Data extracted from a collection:
****************
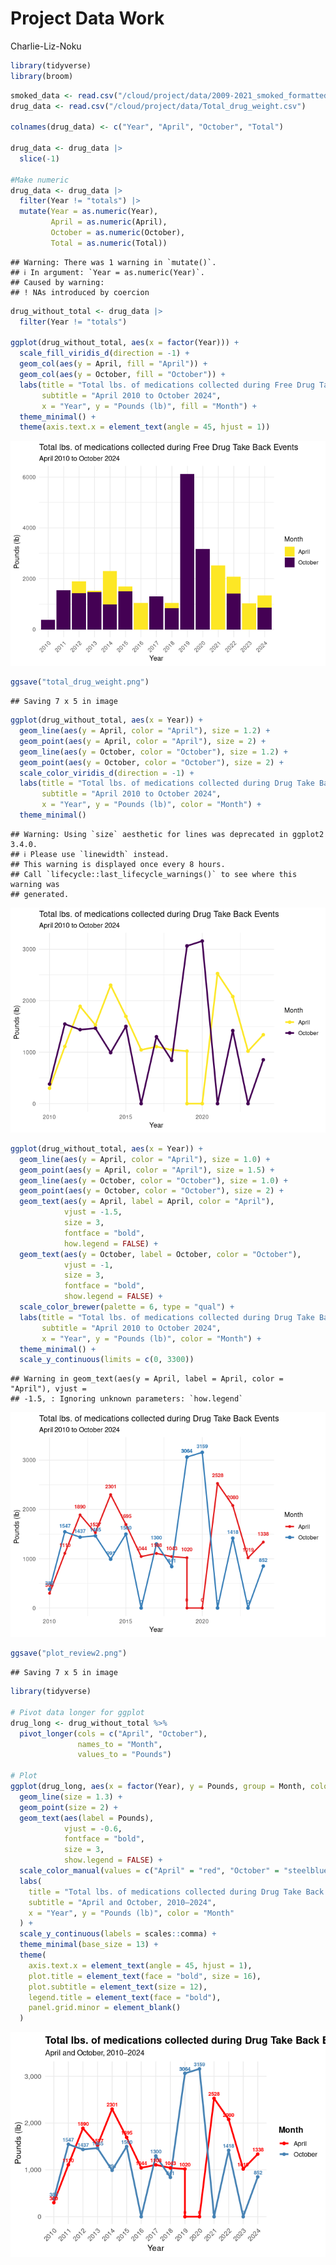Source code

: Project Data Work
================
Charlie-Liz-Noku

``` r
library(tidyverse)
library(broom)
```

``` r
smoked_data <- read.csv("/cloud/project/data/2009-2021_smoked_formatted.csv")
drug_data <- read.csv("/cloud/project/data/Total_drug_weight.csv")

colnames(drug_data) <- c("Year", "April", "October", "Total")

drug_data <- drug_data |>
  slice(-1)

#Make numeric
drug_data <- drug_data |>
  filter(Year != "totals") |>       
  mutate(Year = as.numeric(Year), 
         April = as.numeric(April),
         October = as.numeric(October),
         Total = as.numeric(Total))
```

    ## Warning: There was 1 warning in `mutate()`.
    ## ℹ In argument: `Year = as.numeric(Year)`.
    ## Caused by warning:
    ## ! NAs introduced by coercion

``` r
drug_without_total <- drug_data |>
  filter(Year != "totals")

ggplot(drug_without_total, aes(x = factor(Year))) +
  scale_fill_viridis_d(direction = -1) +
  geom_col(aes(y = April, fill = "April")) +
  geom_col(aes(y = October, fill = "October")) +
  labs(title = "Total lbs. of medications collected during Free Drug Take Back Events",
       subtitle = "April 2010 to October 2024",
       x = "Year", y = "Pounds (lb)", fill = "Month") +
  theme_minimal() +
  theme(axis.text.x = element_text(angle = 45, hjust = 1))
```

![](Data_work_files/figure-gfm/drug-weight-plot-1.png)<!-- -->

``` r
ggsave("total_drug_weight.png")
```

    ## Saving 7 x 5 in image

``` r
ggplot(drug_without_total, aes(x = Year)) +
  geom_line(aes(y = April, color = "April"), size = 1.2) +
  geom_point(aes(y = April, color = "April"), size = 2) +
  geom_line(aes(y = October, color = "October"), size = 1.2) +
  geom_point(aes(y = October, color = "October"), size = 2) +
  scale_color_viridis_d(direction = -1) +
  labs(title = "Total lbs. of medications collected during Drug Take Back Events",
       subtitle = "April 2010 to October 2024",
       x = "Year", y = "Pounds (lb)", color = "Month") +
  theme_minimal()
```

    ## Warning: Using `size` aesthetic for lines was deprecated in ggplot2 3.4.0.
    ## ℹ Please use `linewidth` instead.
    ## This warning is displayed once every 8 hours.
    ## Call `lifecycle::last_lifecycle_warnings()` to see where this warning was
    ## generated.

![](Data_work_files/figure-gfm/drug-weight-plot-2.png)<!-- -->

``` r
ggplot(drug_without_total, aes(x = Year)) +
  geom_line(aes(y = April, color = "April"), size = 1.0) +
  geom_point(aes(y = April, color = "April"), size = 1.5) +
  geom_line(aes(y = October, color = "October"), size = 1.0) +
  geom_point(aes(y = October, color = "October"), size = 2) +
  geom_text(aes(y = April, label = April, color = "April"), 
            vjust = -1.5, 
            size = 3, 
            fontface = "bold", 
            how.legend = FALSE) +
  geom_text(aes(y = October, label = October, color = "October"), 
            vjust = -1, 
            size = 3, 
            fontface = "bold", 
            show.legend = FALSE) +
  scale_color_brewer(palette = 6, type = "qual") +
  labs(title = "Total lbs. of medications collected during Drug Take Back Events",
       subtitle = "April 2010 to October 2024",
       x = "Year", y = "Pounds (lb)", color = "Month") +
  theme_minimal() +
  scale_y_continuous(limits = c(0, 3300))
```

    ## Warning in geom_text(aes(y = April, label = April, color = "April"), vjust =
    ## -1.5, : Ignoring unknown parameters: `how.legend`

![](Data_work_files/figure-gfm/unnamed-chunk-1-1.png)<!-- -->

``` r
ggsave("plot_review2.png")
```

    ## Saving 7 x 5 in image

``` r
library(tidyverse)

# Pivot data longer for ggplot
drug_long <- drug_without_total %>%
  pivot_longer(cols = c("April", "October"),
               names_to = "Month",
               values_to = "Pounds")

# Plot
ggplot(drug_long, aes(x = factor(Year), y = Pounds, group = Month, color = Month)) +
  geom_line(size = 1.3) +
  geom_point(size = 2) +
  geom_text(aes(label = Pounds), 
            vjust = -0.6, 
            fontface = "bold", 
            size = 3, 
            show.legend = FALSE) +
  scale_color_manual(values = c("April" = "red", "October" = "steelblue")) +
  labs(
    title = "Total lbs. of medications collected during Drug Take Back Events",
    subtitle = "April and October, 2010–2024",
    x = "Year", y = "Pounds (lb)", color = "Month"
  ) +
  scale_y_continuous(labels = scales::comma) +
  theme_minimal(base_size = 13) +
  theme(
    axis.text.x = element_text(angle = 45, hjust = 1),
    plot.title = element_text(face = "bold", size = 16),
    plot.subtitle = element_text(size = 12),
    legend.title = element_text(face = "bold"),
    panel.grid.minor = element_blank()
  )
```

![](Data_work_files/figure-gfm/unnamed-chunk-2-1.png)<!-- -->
****************
Would you give the number of lines of the data that include the string "figure"? Nothing else is wanted.

- Solution to this task
4